Speaking of all things sweet and kitschy, step right up to Philomena Marano‘s SUGAR RUSH. The Brooklyn-based artist’s intricate papercraft candies are categorically close to these wooden popsicles: They’re visual art that triggers a taste sensation. Food art for sure, but not the kind you eat.
A lifelong Brooklynista, Marano gets her inspiration from the colorful city, and in particular, Coney Island. For her ongoing series SUGAR RUSH, she uses papier collé, a technique of painting with paper in which the individual pieces are elements in themselves. The series is ongoing. She writes: “I think the subject is inexhaustible. Just imagine how many different types of sweets exist in the world. Almost every culture has created something to subdue the craving…. a sugar rush is a mini escapism.” In Marano’s case, it’s a mini-escapism for the eyes, not the mouth! I asked her a few questions.
JB: What is the role of typography and lettering in your work?
PM: My treatment of the wrappers is indicative of how important typefaces and signage have always been to me as part of our visual culture. Take a look at the complex works on my site (Coney Island category), and you’ll see how words are an integral element within the compositions. I will certainly be making portraits of more candy with wrappers. (By the way, I treat the foreign languages as shapes. For example, the candy bar from Lebanon.)

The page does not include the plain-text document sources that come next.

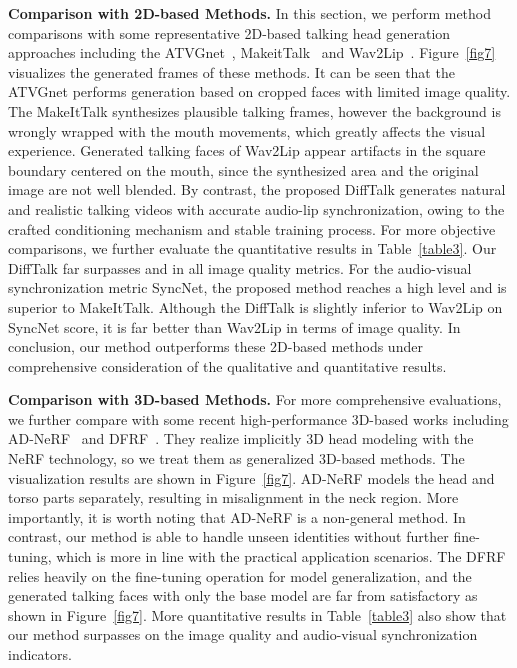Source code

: \documentclass[10pt,twocolumn,letterpaper]{article}
\begin{document}
\textbf{Comparison with 2D-based Methods.} In this section, we perform method comparisons with some representative 2D-based talking head generation approaches including the ATVGnet~\cite{chen2019hierarchical}, MakeitTalk~\cite{zhou2020makelttalk} and Wav2Lip~\cite{prajwal2020lip}. Figure~\ref{fig7} visualizes the generated frames of these methods. It can be seen that the ATVGnet performs generation based on cropped faces with limited image quality. The MakeItTalk synthesizes plausible talking frames, however the background is wrongly wrapped with the mouth movements, which greatly affects the visual experience. Generated talking faces of Wav2Lip appear artifacts in the square boundary centered on the mouth, since the synthesized area and the original image are not well blended. By contrast, the proposed DiffTalk generates natural and realistic talking videos with accurate audio-lip synchronization, owing to the crafted conditioning mechanism and stable training process. For more objective comparisons, we further evaluate the quantitative results in Table~\ref{table3}. Our DiffTalk far surpasses \cite{prajwal2020lip} and \cite{zhou2020makelttalk} in all image quality metrics. For the audio-visual synchronization metric SyncNet, the proposed method reaches a high level and is superior to MakeItTalk. Although the DiffTalk is slightly inferior to Wav2Lip on SyncNet score, it is far better than Wav2Lip in terms of image quality. In conclusion, our method outperforms these 2D-based methods under comprehensive consideration of the qualitative and quantitative results.




\textbf{Comparison with 3D-based Methods.}  For more comprehensive
evaluations, we further compare with some recent high-performance 3D-based works including AD-NeRF~\cite{guo2021ad} and DFRF~\cite{shen2022dfrf}. They realize implicitly 3D head modeling with the NeRF technology, so we treat them as generalized 3D-based methods. The visualization results are shown in Figure~\ref{fig7}. AD-NeRF models the head and torso parts separately, resulting in misalignment in the neck region. More importantly, it is worth noting that AD-NeRF is a non-general method. In contrast, our method is able to handle unseen identities without further fine-tuning, which is more in line with the practical application scenarios. The DFRF relies heavily on the fine-tuning operation for model generalization, and the generated talking faces with only the base model are far from satisfactory as shown in Figure~\ref{fig7}. More quantitative results in Table~\ref{table3} also show that our method surpasses \cite{guo2021ad,shen2022dfrf} on the image quality and audio-visual synchronization indicators.
\end{document}
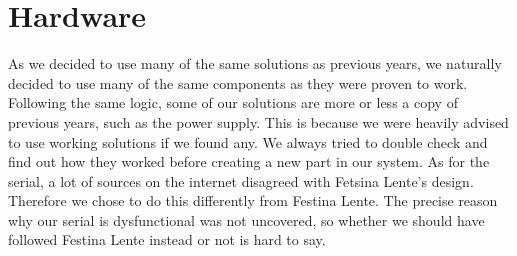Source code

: \section {Hardware}

As we decided to use many of the same solutions as previous years, we naturally
decided to use many of the same components as they were proven to
work. Following the same logic, some of our solutions are more or less a copy of
previous years, such as the power supply. This is because we were heavily
advised to use working solutions if we found any. We always
tried to double check and find out how they worked before creating a new part in
our system. As for the serial, a lot of sources on the internet disagreed with
Fetsina Lente's design. Therefore we chose to do this differently from Festina Lente.
The precise reason why our serial is dysfunctional was not uncovered, so whether we
should have followed Festina Lente instead or not is hard to say.
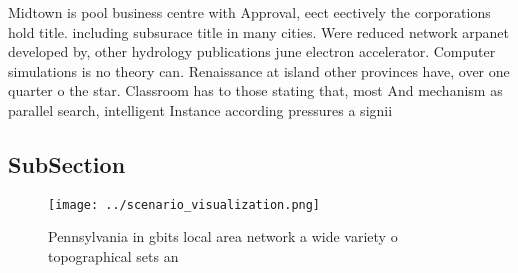 \documentclass[a4paper]{article}
\begin{document}
Midtown is pool business centre with Approval, eect eectively the corporations hold title. including subsurace title in many cities. Were reduced network arpanet developed by, other hydrology publications june electron accelerator. Computer simulations is no theory can. Renaissance at island other provinces have, over one quarter o the star. Classroom has to those stating that, most And mechanism as parallel search, intelligent Instance according pressures a signii

\subsection{SubSection}

\begin{figure}
\centering
\texttt{[image: ../scenario\_visualization.png]}
\caption{Pennsylvania in gbits local area network a wide variety o topographical sets an
}
\end{figure}
 
\end{document}
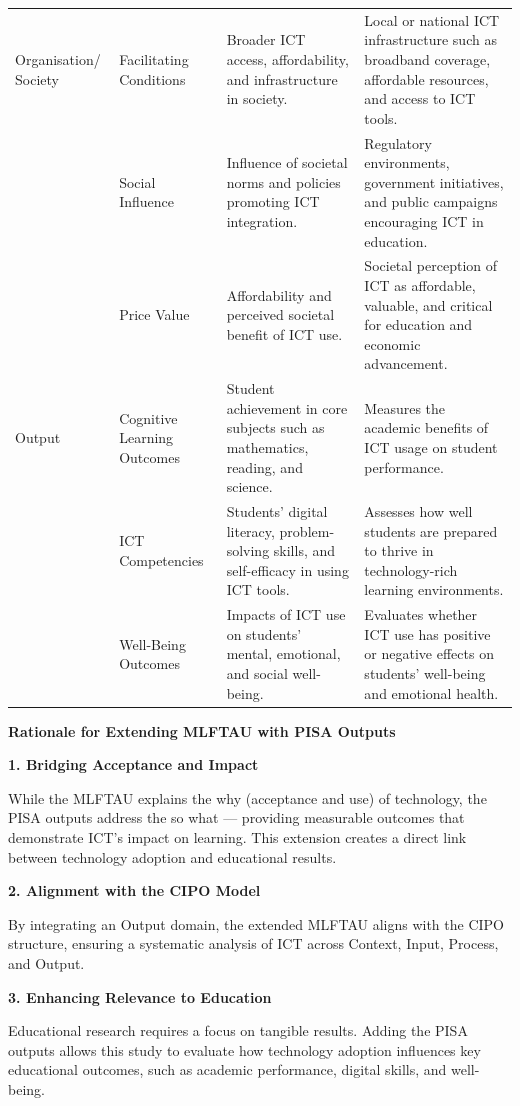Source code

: \documentclass[
]{article}
\begin{document}
\begin{longtable}[t]{>{\raggedright\arraybackslash}p{2cm}>{\raggedright\arraybackslash}p{3cm}>{\raggedright\arraybackslash}p{5cm}>{\raggedright\arraybackslash}p{5cm}}
Organisation/ Society & Facilitating Conditions & Broader ICT access, affordability, and infrastructure in society. & Local or national ICT infrastructure such as broadband coverage, affordable resources, and access to ICT tools.\\
 & Social Influence & Influence of societal norms and policies promoting ICT integration. & Regulatory environments, government initiatives, and public campaigns encouraging ICT in education.\\
\addlinespace
 & Price Value & Affordability and perceived societal benefit of ICT use. & Societal perception of ICT as affordable, valuable, and critical for education and economic advancement.\\
Output & Cognitive Learning Outcomes & Student achievement in core subjects such as mathematics, reading, and science. & Measures the academic benefits of ICT usage on student performance.\\
 & ICT Competencies & Students' digital literacy, problem-solving skills, and self-efficacy in using ICT tools. & Assesses how well students are prepared to thrive in technology-rich learning environments.\\
 & Well-Being Outcomes & Impacts of ICT use on students’ mental, emotional, and social well-being. & Evaluates whether ICT use has positive or negative effects on students' well-being and emotional health.\\
\bottomrule
\end{longtable}

\textbf{Rationale for Extending MLFTAU with PISA Outputs}

\textbf{1. Bridging Acceptance and Impact}

While the MLFTAU explains the why (acceptance and use) of technology,
the PISA outputs address the so what --- providing measurable outcomes
that demonstrate ICT's impact on learning. This extension creates a
direct link between technology adoption and educational results.

\textbf{2. Alignment with the CIPO Model}

By integrating an Output domain, the extended MLFTAU aligns with the
CIPO structure, ensuring a systematic analysis of ICT across Context,
Input, Process, and Output.

\textbf{3. Enhancing Relevance to Education}

Educational research requires a focus on tangible results. Adding the
PISA outputs allows this study to evaluate how technology adoption
influences key educational outcomes, such as academic performance,
digital skills, and well-being.
\end{document}
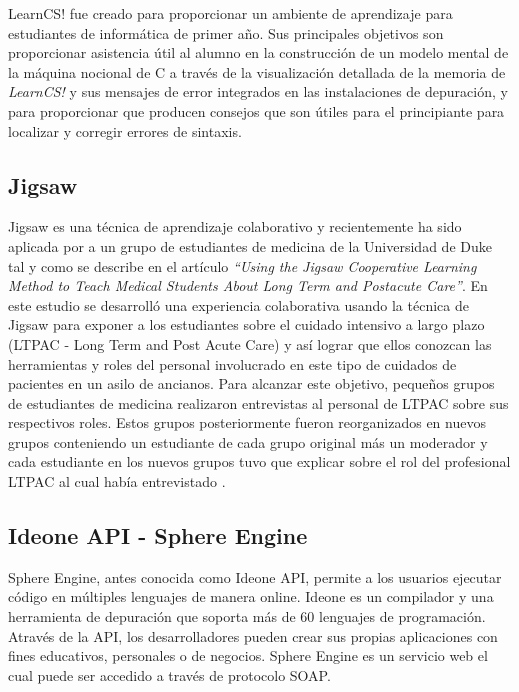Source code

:\documentclass[twoside]{article}
\begin{document}
\begin{multicols}{2}
LearnCS! fue creado para proporcionar un ambiente de aprendizaje para estudiantes de informática de primer año. Sus principales objetivos son proporcionar asistencia útil al alumno en la construcción de un modelo mental de la máquina nocional de C a través de la visualización detallada de la memoria de \emph{LearnCS!} y sus mensajes de error integrados en las instalaciones de depuración, y para proporcionar que producen consejos que son útiles para el principiante para localizar y corregir errores de sintaxis\cite{lipman_learncs_2014}.

\subsection*{Jigsaw}
Jigsaw es una técnica de aprendizaje colaborativo y recientemente ha sido aplicada por  a un grupo de estudiantes de medicina  de la Universidad de Duke tal y como se describe en el artículo \emph{``Using the Jigsaw Cooperative Learning Method to Teach Medical Students About Long Term and Postacute Care''}. En este estudio se desarrolló una experiencia colaborativa usando la técnica de Jigsaw para exponer a los estudiantes sobre el cuidado intensivo a largo plazo  (LTPAC - Long Term and Post Acute Care) y así lograr que ellos conozcan las herramientas y roles del personal involucrado en este tipo de cuidados de pacientes en un asilo de ancianos. Para alcanzar este objetivo, pequeños grupos de estudiantes de medicina realizaron entrevistas al personal de LTPAC sobre sus respectivos roles. Estos grupos posteriormente fueron reorganizados en nuevos grupos conteniendo un estudiante de cada grupo original más un moderador y cada estudiante en los nuevos grupos tuvo que explicar sobre el rol del profesional LTPAC al cual había entrevistado \cite{Buhr2014429}.\\

\subsection*{Ideone API - Sphere Engine}
Sphere Engine, antes conocida como Ideone API, permite a los usuarios ejecutar código en múltiples lenguajes de manera online. Ideone es un compilador y una herramienta de depuración que soporta más de 60 lenguajes de programación. Através de la API, los desarrolladores pueden crear sus propias aplicaciones con fines educativos, personales o de negocios. Sphere Engine es un servicio web el cual puede ser accedido a través de protocolo SOAP.\\


\end{multicols}
\end{document}
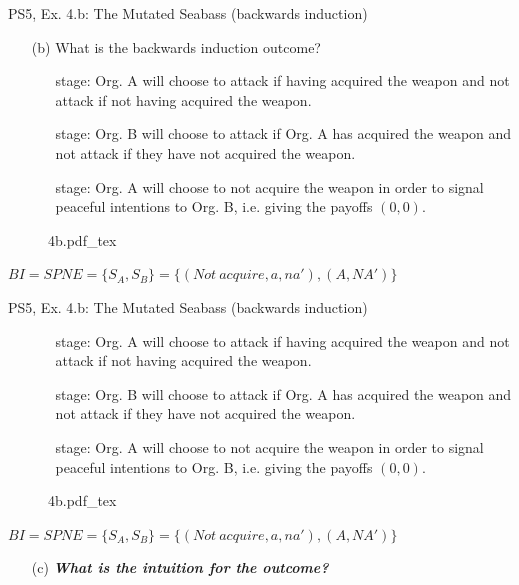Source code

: \begin{frame}{PS5, Ex. 4.b: The Mutated Seabass (backwards induction)}
  \begin{itemize}
    \item[(b)] What is the backwards induction outcome?
    \begin{itemize}\normalsize
      \item[\nth{3} stage:] Org. A will choose to attack if having acquired the weapon and not attack if not having acquired the weapon.
      \item[\nth{2} stage:] Org. B will choose to attack if Org. A has acquired the weapon and not attack if they have not acquired the weapon.
      \item[\nth{1} stage:] Org. A will choose to not acquire the weapon in order to signal peaceful intentions to Org. B, i.e. giving the payoffs $(0,0)$.
    \end{itemize}
  \end{itemize}
  \vspace{-8pt}
  \begin{figure}[!h]
    \center
    \def\svgwidth{\columnwidth}
    {4b.pdf_tex}
  \end{figure}
  \vspace{-4pt}
  $BI=SPNE=\{S_A,S_B\}=\{ (Not\ acquire, a, na'),(A, NA') \}$
  \vfill\null
\end{frame}
\begin{frame}{PS5, Ex. 4.b: The Mutated Seabass (backwards induction)}
  \vspace{-4pt}
  \begin{itemize}
    \item[]
    \begin{itemize}\normalsize
      \item[\nth{3} stage:] Org. A will choose to attack if having acquired the weapon and not attack if not having acquired the weapon.
      \item[\nth{2} stage:] Org. B will choose to attack if Org. A has acquired the weapon and not attack if they have not acquired the weapon.
      \item[\nth{1} stage:] Org. A will choose to not acquire the weapon in order to signal peaceful intentions to Org. B, i.e. giving the payoffs $(0,0)$.
    \end{itemize}
  \end{itemize}
  \vspace{-8pt}
  \begin{figure}[!h]
    \center
    \def\svgwidth{\columnwidth}
    {4b.pdf_tex}
  \end{figure}
  \vspace{-4pt}
  $BI=SPNE=\{S_A,S_B\}=\{ (Not\ acquire, a, na'),(A, NA') \}$
  \vspace{-2pt}
  \begin{itemize}
    \item[(c)] \textbf{\textit{What is the intuition for the outcome?}}
  \end{itemize}
  \vfill\null
\end{frame}

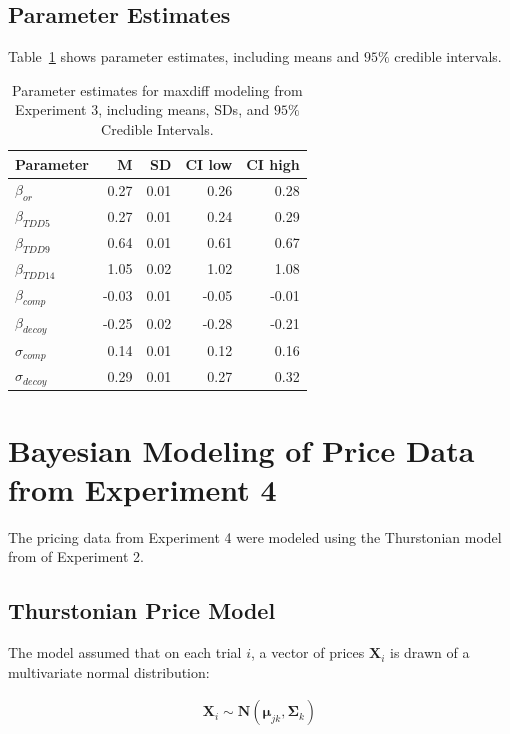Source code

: \section{Parameter Estimates}
Table~\ref{tab:maxdiff_params} shows parameter estimates, including means and $95\%$ credible intervals. 
\begin{table}[ht]
    \centering
    \begin{tabular}{lrrrr}
        \toprule
        Parameter & M & SD & CI low & CI high \\
        \midrule
        $\beta_{or}$ & 0.27 & 0.01 & 0.26 & 0.28\\
        $\beta_{TDD5}$ & 0.27 & 0.01 & 0.24 & 0.29\\
        $\beta_{TDD9}$ & 0.64 & 0.01 & 0.61 & 0.67\\
        $\beta_{TDD14}$ & 1.05 & 0.02 & 1.02 & 1.08\\
        $\beta_{comp}$ & -0.03 & 0.01 & -0.05 & -0.01\\
        $\beta_{decoy}$ & -0.25 & 0.02 & -0.28 & -0.21\\
        $\sigma_{comp}$ & 0.14 & 0.01 & 0.12 & 0.16 \\
        $\sigma_{decoy}$ & 0.29 & 0.01 & 0.27 & 0.32 \\
        \bottomrule 
    \end{tabular}
    \caption{Parameter estimates for maxdiff modeling from Experiment 3, including means, SDs, and $95\%$ Credible Intervals.}
    \label{tab:maxdiff_params}
 \end{table}

\chapter{Bayesian Modeling of Price Data from Experiment 4}

The pricing data from Experiment 4 were modeled using the Thurstonian model from of Experiment 2.

\section{Thurstonian Price Model}

The model assumed that on each trial $i$, a vector of prices $\textbf{X}_{i}$ is drawn of a multivariate normal distribution:

\begin{align}
    \textbf{X}_{i}\sim \mathcal{\textbf{N}}(\boldsymbol{\mu}_{jk},\boldsymbol{\Sigma}_{k})
\end{align}

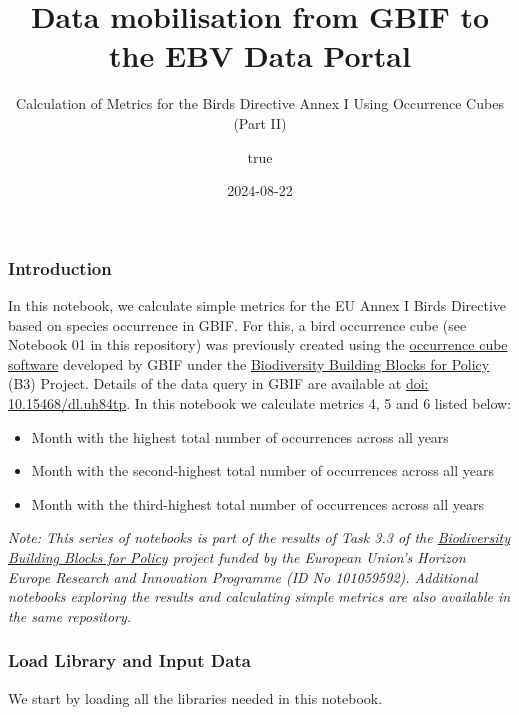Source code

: \documentclass[
]{article}
\title{ Data mobilisation from GBIF to the EBV Data Portal}
\subtitle{ Calculation of Metrics for the Birds Directive Annex I Using
Occurrence Cubes (Part II)}
\author{true}
\date{2024-08-22}
\providecommand{\tightlist}{%
  \setlength{\itemsep}{0pt}\setlength{\parskip}{0pt}}
\begin{document}
\maketitle

\subsection{}\label{section}

\subsubsection{Introduction}\label{introduction}

In this notebook, we calculate simple metrics for the EU Annex I Birds
Directive based on species occurrence in GBIF. For this, a bird
occurrence cube (see Notebook 01 in this repository) was previously
created using the
\href{https://techdocs.gbif.org/en/data-use/data-cubes}{occurrence cube
software} developed by GBIF under the
\href{https://b-cubed.eu/}{Biodiversity Building Blocks for Policy} (B3)
Project. Details of the data query in GBIF are available at
\href{https://doi.org/10.15468/dl.uh84tp/}{doi: 10.15468/dl.uh84tp}. In
this notebook we calculate metrics 4, 5 and 6 listed below:

\begin{itemize}
\tightlist
\item
  Month with the highest total number of occurrences across all years
\item
  Month with the second-highest total number of occurrences across all
  years
\item
  Month with the third-highest total number of occurrences across all
  years
\end{itemize}

\emph{Note: This series of notebooks is part of the results of Task 3.3
of the \href{https://b-cubed.eu/}{Biodiversity Building Blocks for
Policy} project funded by the European Union's Horizon Europe Research
and Innovation Programme (ID No 101059592). Additional notebooks
exploring the results and calculating simple metrics are also available
in the same repository.}

\subsubsection{Load Library and Input
Data}\label{load-library-and-input-data}

We start by loading all the libraries needed in this notebook.
\end{document}
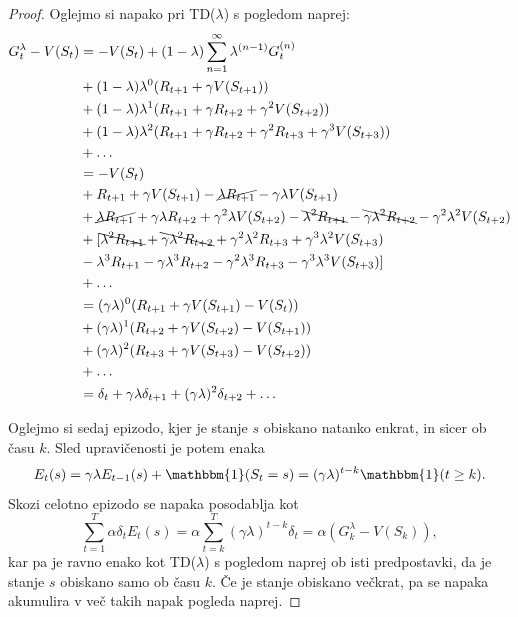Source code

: \documentclass[12pt,a4paper]{amsart}
\theoremstyle{definition} %
\theoremstyle{plain} %
\begin{document}
\begin{proof} 
    Oglejmo si napako pri TD($\lambda$) s pogledom naprej:
    \begin{align*}
    G_t^\lambda - V(S_t) &= - V(S_t)  + (1 - \lambda) \sum_{n=1}^\infty \lambda^{(n-1)} G_t^{(n)} \\
                         &+ (1 - \lambda) \lambda^0 (R_{t+1} + \gamma V(S_{t+1})) \\
                         &+ (1 - \lambda) \lambda^1 (R_{t+1} + \gamma R_{t+2} + \gamma^2 V(S_{t+2})) \\
                         &+ (1 - \lambda) \lambda^2 (R_{t+1} + \gamma R_{t+2} + \gamma^2 R_{t+3} + \gamma^3 V(S_{t+3})) \\
                         &+ \dots \\
                         &= - V(S_t) \\
                         &+ R_{t+1} + \gamma V(S_{t+1}) - \cancel{\lambda R_{t+1}} - \gamma \lambda V(S_{t+1}) \\
                         &+ \cancel{\lambda R_{t+1}} + \gamma \lambda R_{t+2} + \gamma^2 \lambda V(S_{t+2}) - 
                                \bcancel{\lambda^2 R_{t+1}} - \bcancel{\gamma \lambda^2 R_{t+2}} - \gamma^2 \lambda^2 V(S_{t+2}) \\
                         &+ [\bcancel{\lambda^2 R_{t+1}} + \bcancel{\gamma \lambda^2 R_{t+2}} + \gamma^2 \lambda^2 R_{t+3} + \gamma^3 \lambda^2 V(S_{t+3}) \\
                         &- \lambda^3 R_{t+1} - \gamma \lambda^3 R_{t+2} - \gamma^2 \lambda^3 R_{t+3} - \gamma^3 \lambda^3 V(S_{t+3})] \\
                         &+ \dots \\
                         &= (\gamma \lambda)^0 (R_{t+1} + \gamma V(S_{t+1}) - V(S_t)) \\
                         &+ (\gamma \lambda)^1 (R_{t+2} + \gamma V(S_{t+2}) - V(S_{t+1})) \\
                         &+ (\gamma \lambda)^2 (R_{t+3} + \gamma V(S_{t+3}) - V(S_{t+2})) \\
                         &+ \dots \\
                         &= \delta_t + \gamma \lambda \delta_{t+1} + (\gamma \lambda)^2 \delta_{t+2} + \dots
    \end{align*}

    Oglejmo si sedaj epizodo, kjer je stanje $s$ obiskano natanko enkrat, in sicer ob času $k$. 
    Sled upravičenosti je potem enaka 
    $$
    E_t(s) = \gamma \lambda E_{t-1}(s) + \mathbbm{1}(S_t = s) = (\gamma \lambda)^{t-k} 
    \mathbbm{1}(t \geq k).
    $$
    Skozi celotno epizodo se napaka posodablja kot 
    $$
    \sum_{t=1}^T \alpha \delta_t E_t(s) = \alpha \sum_{t=k}^T (\gamma \lambda)^{t-k} \delta_t =
    \alpha (G_k^\lambda - V(S_k)),
    $$
    kar pa je ravno enako kot TD($\lambda$) s pogledom naprej ob isti predpostavki, da je stanje $s$ obiskano 
    samo ob času $k$. Če je stanje obiskano večkrat, pa se napaka akumulira v več takih napak pogleda naprej.
\end{proof}
\end{document}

JB: What sort of paper do you use?
PM: I use Color-Aid paper, which is a paper that’s coated with screen printing ink. The colors are lush and vibrant, making the work look a lot like a screenprint. That is, until you’re up close and personal and discover that the artwork is actually cut and layered. First, I trace the shapes on to the back side (the unprinted side) of the paper, and then I cut them out with an X-acto knife. Since the pieces are small (about 4″ x 6″), I often use tweezers to place the shapes, and I apply them with acid-free glue.
JB: Would you do ‘commissioned’ candy ‘portraits’? Are the SUGAR RUSH pieces for sale?
PM: Sure, I would do commissioned portraits of candy, and yes, the SUGAR RUSH pieces are for sale at $225 each. If a commission is larger and/or more complex, the price would vary accordingly. Currently my site does not have a “store,” but I will be setting up a
Paypal account soon. If there interest in the work before, I can be reached via email at philox [at] earthlink [dot] net.
JB: So what’s your favorite candy these days?
PM: These days, I favor swedish fish and anything gummy: gummy bears, gummy worms, gummy coca cola bottles. The reason you don’t see any gummies represented in my series is because when I bring a bag of them to my studio, by the time I take out my x-acto knife, they’re already gone!!